As with other posts on this blog I don’t intend to use any of this in production but it offers a toolset that we can look to when faced with different challenges in projects.

## Update

Was considering this approach whilst writing this post, and naturally came to the idea, what about alt tags? I do write alt tags for my media, but sometimes I do miss the odd one. Not cool, but it happens from time to time.
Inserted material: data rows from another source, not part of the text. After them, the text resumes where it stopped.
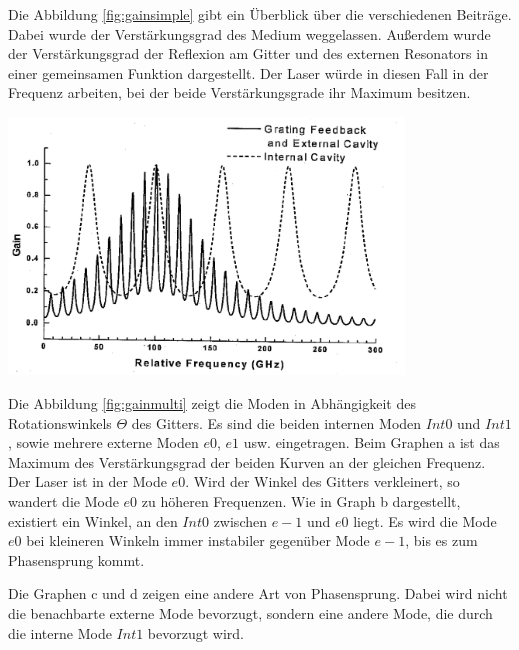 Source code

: \documentclass[captions=tableheading]{scrartcl}
\begin{document}
Die Abbildung \ref{fig:gainsimple} gibt ein Überblick über die verschiedenen Beiträge. 
Dabei wurde der Verstärkungsgrad des Medium weggelassen. 
Außerdem wurde der Verstärkungsgrad der Reflexion am Gitter und des externen Resonators in einer gemeinsamen Funktion dargestellt. 
Der Laser würde in diesen Fall in der Frequenz arbeiten, bei der beide Verstärkungsgrade ihr Maximum besitzen.
\begin{center}
	\includegraphics[width=10.5cm]{images/gainsimple.png}
	\label{fig:gainsimple}
\end{center}
Die Abbildung \ref{fig:gainmulti} zeigt die Moden in Abhängigkeit des Rotationswinkels $\Theta$ des Gitters. 
Es sind die beiden internen Moden $Int0$ und $Int1$, sowie mehrere externe Moden $e0$, $e1$ usw. eingetragen. 
\newpage
Beim Graphen a ist das Maximum des Verstärkungsgrad der beiden Kurven an der gleichen Frequenz. Der Laser ist in der Mode $e0$. 
Wird der Winkel des Gitters verkleinert, so wandert die Mode $e0$ zu höheren Frequenzen. 
Wie in Graph b dargestellt, existiert ein Winkel, an den $Int0$ zwischen $e-1$ und $e0$ liegt.
Es wird die Mode $e0$ bei kleineren Winkeln immer instabiler gegenüber Mode $e-1$, bis es zum Phasensprung kommt.

Die Graphen c und d zeigen eine andere Art von Phasensprung. Dabei wird nicht die benachbarte externe Mode bevorzugt, sondern eine andere Mode, die durch die interne Mode $Int1$ bevorzugt wird. 
\end{document}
I looked about and Qwen 2.5 does indeed a vision-language model, qwen2.5-vl. So I hooked up an image processor in a similar way.

1. WP\_Query ‘post\_type’ => ‘attachment’
2. Find any missing alt tags via \_wp\_attachment\_image\_alt
3. Generate alt text via AI image model and prompt
4. Update alt text

And it also worked, pretty damn well. Some examples:

![DeLorean time machine near a lake](https://dgw.ltd/wp-content/uploads/2022/12/IMG_6595-1024x768.webp)

A DeLorean car with its doors and trunk open, parked on a gravel beach near a calm body of water with boats


![Rocket emoji](https://dgw.ltd/wp-content/uploads/2025/04/rocket.png)

A cartoon rocket ship with flames shooting out, set against a vibrant pink background.